Belajar PR dari Layar Lebar, Tiga Film Ini Buka Rahasia Strategi Komunikasi yang Jitu

Sebagai praktisi public relations (PR), kita kerap berhadapan dengan berbagai teori dan strategi komunikasi yang kompleks. Namun ternyata, ilmu berharga tentang cara membangun hubungan dengan publik tidak hanya ditemukan dalam buku teks. Kita bisa mendapatkannya dengan cara yang lebih menyenangkan, yaitu dengan menonton film. Beberapa judul film ternyata menyimpan pelajaran mendalam tentang seni berkomunikasi, manajemen krisis, dan membangun citra, yang diaplikasikan langsung dalam cerita yang menarik.

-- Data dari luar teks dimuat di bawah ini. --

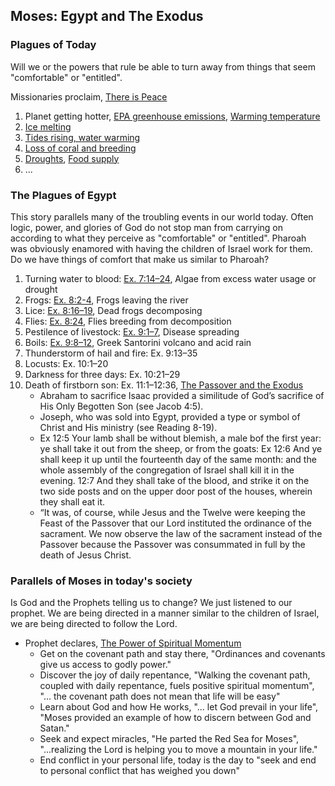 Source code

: ## Moses: Egypt and The Exodus

### Plagues of Today
Will we or the powers that rule be able to turn away from things that seem "comfortable" or "entitled". 

Missionaries proclaim, [There is Peace](https://youtu.be/x0kki9l02KM)

1. Planet getting hotter, [EPA greenhouse emissions](https://www.epa.gov/greenvehicles/greenhouse-gas-emissions-typical-passenger-vehicle), [Warming temperature](https://www.climate.gov/news-features/understanding-climate/climate-change-global-temperature#:~:text=Earth's%20temperature%20has%20risen%20by,land%20areas%20were%20record%20warm.)
2. [Ice melting](https://www.worldwildlife.org/pages/six-ways-loss-of-arctic-ice-impacts-everyone#:~:text=Polar%20ice%20caps%20are%20melting,declined%20by%20a%20stunning%2095%25.)
3. [Tides rising, water warming](https://climate.nasa.gov/climate_resources/199/rising-tides-understanding-sea-level-rise/)
4. [Loss of coral and breeding](https://www.iucn.org/resources/issues-briefs/ocean-warming#:~:text=The%20ocean%20absorbs%20most%20of,for%20marine%20fishes%20and%20mammals.)
5. [Droughts](https://climate.nasa.gov/news/3117/drought-makes-its-home-on-the-range/#:~:text=Drought%E2%80%94a%20year%20with%20a,the%20American%20west%20on%20record.), [Food supply](https://climatechange.chicago.gov/climate-impacts/climate-impacts-agriculture-and-food-supply#:~:text=Climate%20change%20can%20disrupt%20food,result%20in%20reduced%20agricultural%20productivity.)
6. ...


### The Plagues of Egypt
This story parallels many of the troubling events in our world today.  Often logic, power, and glories of God do not stop man from carrying on according to what they perceive as "comfortable" or "entitled".  Pharoah was obviously enamored with having the children of Israel work for them.  Do we have things of comfort that make us similar to Pharoah?

1. Turning water to blood: [Ex. 7:14–24](https://abn.churchofjesuschrist.org/study/scriptures/ot/ex/7.14-24?lang=eng#p13), Algae from excess water usage or drought
2. Frogs: [Ex. 8:2-4](https://abn.churchofjesuschrist.org/study/scriptures/ot/ex/8.2-4?lang=eng#p1), Frogs leaving the river
3. Lice: [Ex. 8:16–19](https://abn.churchofjesuschrist.org/study/scriptures/ot/ex/8.16-19?lang=eng#p15), Dead frogs decomposing
4. Flies: [Ex. 8:24](https://abn.churchofjesuschrist.org/study/scriptures/ot/ex/8.24?lang=eng#p23), Flies breeding from decomposition
5. Pestilence of livestock: [Ex. 9:1–7](https://abn.churchofjesuschrist.org/study/scriptures/ot/ex/9.3-7?lang=eng#p2), Disease spreading
6. Boils: [Ex. 9:8–12](https://abn.churchofjesuschrist.org/study/scriptures/ot/ex/9.8-12?lang=eng#p7), Greek Santorini volcano and acid rain
7. Thunderstorm of hail and fire: Ex. 9:13–35
8. Locusts: Ex. 10:1–20
9. Darkness for three days: Ex. 10:21–29
10. Death of firstborn son: Ex. 11:1–12:36, [The Passover and the Exodus](https://www.churchofjesuschrist.org/study/manual/old-testament-student-manual-genesis-2-samuel/exodus-11-19-the-passover-and-the-exodus?lang=eng)
    * Abraham to sacrifice Isaac provided a similitude of God’s sacrifice of His Only Begotten Son (see Jacob 4:5). 
    * Joseph, who was sold into Egypt, provided a type or symbol of Christ and His ministry (see Reading 8-19). 
    * Ex 12:5 Your lamb shall be without blemish, a male bof the first year: ye shall take it out from the sheep, or from the goats: Ex 12:6 And ye shall keep it up until the fourteenth day of the same month: and the whole assembly of the congregation of Israel shall kill it in the evening. 12:7 And they shall take of the blood, and strike it on the two side posts and on the upper door post of the houses, wherein they shall eat it.
    * “It was, of course, while Jesus and the Twelve were keeping the Feast of the Passover that our Lord instituted the ordinance of the sacrament.  We now observe the law of the sacrament instead of the Passover because the Passover was consummated in full by the death of Jesus Christ.


### Parallels of Moses in today's society
Is God and the Prophets telling us to change? We just listened to our prophet.  We are being directed in a manner similar to the children of Israel, we are being directed to follow the Lord.

* Prophet declares, [The Power of Spiritual Momentum](https://www.churchofjesuschrist.org/study/general-conference/2022/04/47nelson?lang=eng)
    * Get on the covenant path and stay there, "Ordinances and covenants give us access to godly power."
    * Discover the joy of daily repentance, "Walking the covenant path, coupled with daily repentance, fuels positive spiritual momentum", "... the covenant path does not mean that life will be easy"
    * Learn about God and how He works, "... let God prevail in your life", "Moses provided an example of how to discern between God and Satan."
    * Seek and expect miracles, "He parted the Red Sea for Moses", "...realizing the Lord is helping you to move a mountain in your life."
    * End conflict in your personal life, today is the day to "seek and end to personal conflict that has weighed you down"
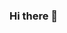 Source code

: ### Hi there 👋

<!--
**MrNagoo/mrnagoo** is a ✨ _special_ ✨ repository because its `README.md` (this file) appears on your GitHub profile.

Here are some ideas to get you started:

- 💬 Ask me about bourbon
- 📫 How to reach me: Text me
- ⚡ Fun fact: 
-->
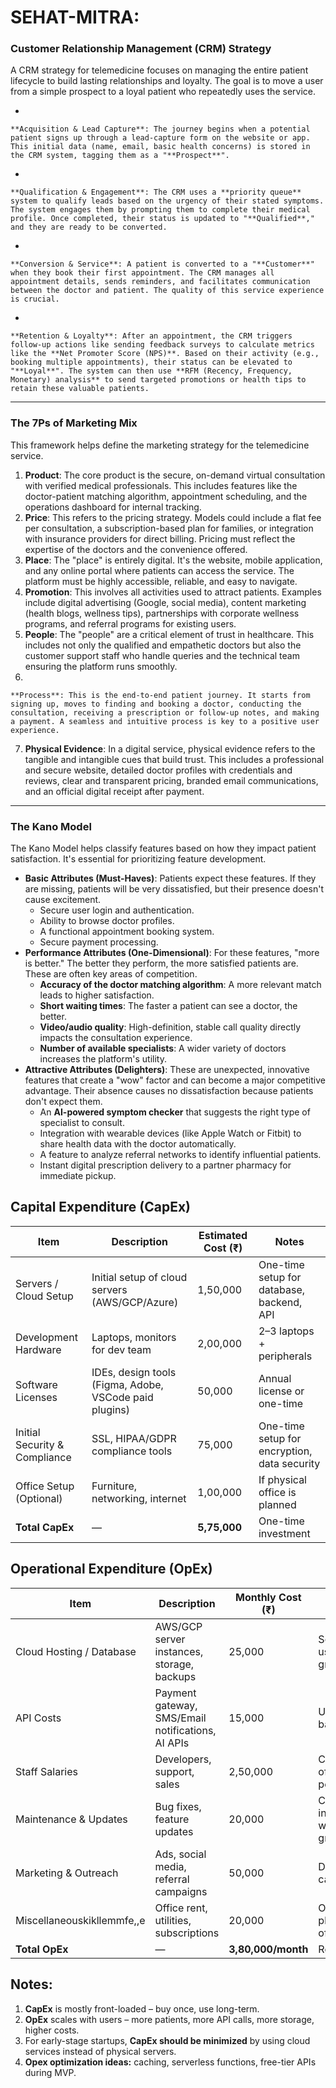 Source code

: # SEHAT-MITRA:

### Customer Relationship Management (CRM) Strategy

A CRM strategy for telemedicine focuses on managing the entire patient lifecycle to build lasting relationships and loyalty. The goal is to move a user from a simple prospect to a loyal patient who repeatedly uses the service.

- 
    
    **Acquisition & Lead Capture**: The journey begins when a potential patient signs up through a lead-capture form on the website or app. This initial data (name, email, basic health concerns) is stored in the CRM system, tagging them as a "**Prospect**".
    
- 
    
    **Qualification & Engagement**: The CRM uses a **priority queue** system to qualify leads based on the urgency of their stated symptoms. The system engages them by prompting them to complete their medical profile. Once completed, their status is updated to "**Qualified**," and they are ready to be converted.
    
- 
    
    **Conversion & Service**: A patient is converted to a "**Customer**" when they book their first appointment. The CRM manages all appointment details, sends reminders, and facilitates communication between the doctor and patient. The quality of this service experience is crucial.
    
- 
    
    **Retention & Loyalty**: After an appointment, the CRM triggers follow-up actions like sending feedback surveys to calculate metrics like the **Net Promoter Score (NPS)**. Based on their activity (e.g., booking multiple appointments), their status can be elevated to "**Loyal**". The system can then use **RFM (Recency, Frequency, Monetary) analysis** to send targeted promotions or health tips to retain these valuable patients.
    

---

### The 7Ps of Marketing Mix

This framework helps define the marketing strategy for the telemedicine service.

1. **Product**: The core product is the secure, on-demand virtual consultation with verified medical professionals. This includes features like the doctor-patient matching algorithm, appointment scheduling, and the operations dashboard for internal tracking.
2. **Price**: This refers to the pricing strategy. Models could include a flat fee per consultation, a subscription-based plan for families, or integration with insurance providers for direct billing. Pricing must reflect the expertise of the doctors and the convenience offered.
3. **Place**: The "place" is entirely digital. It's the website, mobile application, and any online portal where patients can access the service. The platform must be highly accessible, reliable, and easy to navigate.
4. **Promotion**: This involves all activities used to attract patients. Examples include digital advertising (Google, social media), content marketing (health blogs, wellness tips), partnerships with corporate wellness programs, and referral programs for existing users.
5. **People**: The "people" are a critical element of trust in healthcare. This includes not only the qualified and empathetic doctors but also the customer support staff who handle queries and the technical team ensuring the platform runs smoothly.
6. 
    
    **Process**: This is the end-to-end patient journey. It starts from signing up, moves to finding and booking a doctor, conducting the consultation, receiving a prescription or follow-up notes, and making a payment. A seamless and intuitive process is key to a positive user experience.
    
7. **Physical Evidence**: In a digital service, physical evidence refers to the tangible and intangible cues that build trust. This includes a professional and secure website, detailed doctor profiles with credentials and reviews, clear and transparent pricing, branded email communications, and an official digital receipt after payment.

---

### The Kano Model

The Kano Model helps classify features based on how they impact patient satisfaction. It's essential for prioritizing feature development.

- **Basic Attributes (Must-Haves)**: Patients expect these features. If they are missing, patients will be very dissatisfied, but their presence doesn't cause excitement.
    - Secure user login and authentication.
    - Ability to browse doctor profiles.
    - A functional appointment booking system.
    - Secure payment processing.
- **Performance Attributes (One-Dimensional)**: For these features, "more is better." The better they perform, the more satisfied patients are. These are often key areas of competition.
    - **Accuracy of the doctor matching algorithm**: A more relevant match leads to higher satisfaction.
    - **Short waiting times**: The faster a patient can see a doctor, the better.
    - **Video/audio quality**: High-definition, stable call quality directly impacts the consultation experience.
    - **Number of available specialists**: A wider variety of doctors increases the platform's utility.
- **Attractive Attributes (Delighters)**: These are unexpected, innovative features that create a "wow" factor and can become a major competitive advantage. Their absence causes no dissatisfaction because patients don't expect them.
    - An **AI-powered symptom checker** that suggests the right type of specialist to consult.
    - Integration with wearable devices (like Apple Watch or Fitbit) to share health data with the doctor automatically.
    - A feature to analyze referral networks to identify influential patients.
    - Instant digital prescription delivery to a partner pharmacy for immediate pickup.

## Capital Expenditure (CapEx)

| Item | Description | Estimated Cost (₹) | Notes |
| --- | --- | --- | --- |
| Servers / Cloud Setup | Initial setup of cloud servers (AWS/GCP/Azure) | 1,50,000 | One-time setup for database, backend, API |
| Development Hardware | Laptops, monitors for dev team | 2,00,000 | 2–3 laptops + peripherals |
| Software Licenses | IDEs, design tools (Figma, Adobe, VSCode paid plugins) | 50,000 | Annual license or one-time |
| Initial Security & Compliance | SSL, HIPAA/GDPR compliance tools | 75,000 | One-time setup for encryption, data security |
| Office Setup (Optional) | Furniture, networking, internet | 1,00,000 | If physical office is planned |
| **Total CapEx** | — | **5,75,000** | One-time investment |

## Operational Expenditure (OpEx)

| Item | Description | Monthly Cost (₹) | Notes |
| --- | --- | --- | --- |
| Cloud Hosting / Database | AWS/GCP server instances, storage, backups | 25,000 | Scale as users grow |
| API Costs | Payment gateway, SMS/Email notifications, AI APIs | 15,000 | Usage-based |
| Staff Salaries | Developers, support, sales | 2,50,000 | Core team of 3–5 people |
| Maintenance & Updates | Bug fixes, feature updates | 20,000 | Could increase with growth |
| Marketing & Outreach | Ads, social media, referral campaigns | 50,000 | Digital campaigns |
| Miscellaneouskikllemmfe,,e | Office rent, utilities, subscriptions | 20,000 | Optional if physical office |
| **Total OpEx** | — | **3,80,000/month** | Recurring |

## Notes:

1. **CapEx** is mostly front-loaded – buy once, use long-term.
2. **OpEx** scales with users – more patients, more API calls, more storage, higher costs.
3. For early-stage startups, **CapEx should be minimized** by using cloud services instead of physical servers.
4. **Opex optimization ideas:** caching, serverless functions, free-tier APIs during MVP.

Ambil contoh film The Queen (2006). Film drama dokumentasi ini dengan brilian menggambarkan bagaimana Istana Buckingham menghadapi krisis besar pasca kematian Princess Diana. Kita bisa melihat langsung langkah demi langkah manajemen krisis publik, mulai dari tekanan media yang masif, pentingnya empati, hingga bagaimana sebuah institusi yang kaku akhirnya beradaptasi dengan suara rakyat. Film karya sutradara Stephen Frears ini adalah studi kasus sempurna tentang menyelaraskan keputusan institusional dengan perasaan publik.
Lalu ada The Devil Wears Prada (2006). Film yang kini dibuat sekuel keduanya ini lebih dari sekadar drama mode. Film ini dengan cerdas menyoroti dinamika hubungan antara media, citra profesional, dan kekuatan persepsi. Kita belajar bagaimana sebuah majalah fashion membentuk opini, bagaimana citra seorang publik figur dijaga, dan pentingnya memahami ‘bahasa’ serta nilai dalam sebuah industri. Film karya sutradara David Frankel ini mengajarkan bahwa komunikasi yang efektif seringkali terletak pada pemahaman konteks dan aturan tak tertulis di lingkungan kerja.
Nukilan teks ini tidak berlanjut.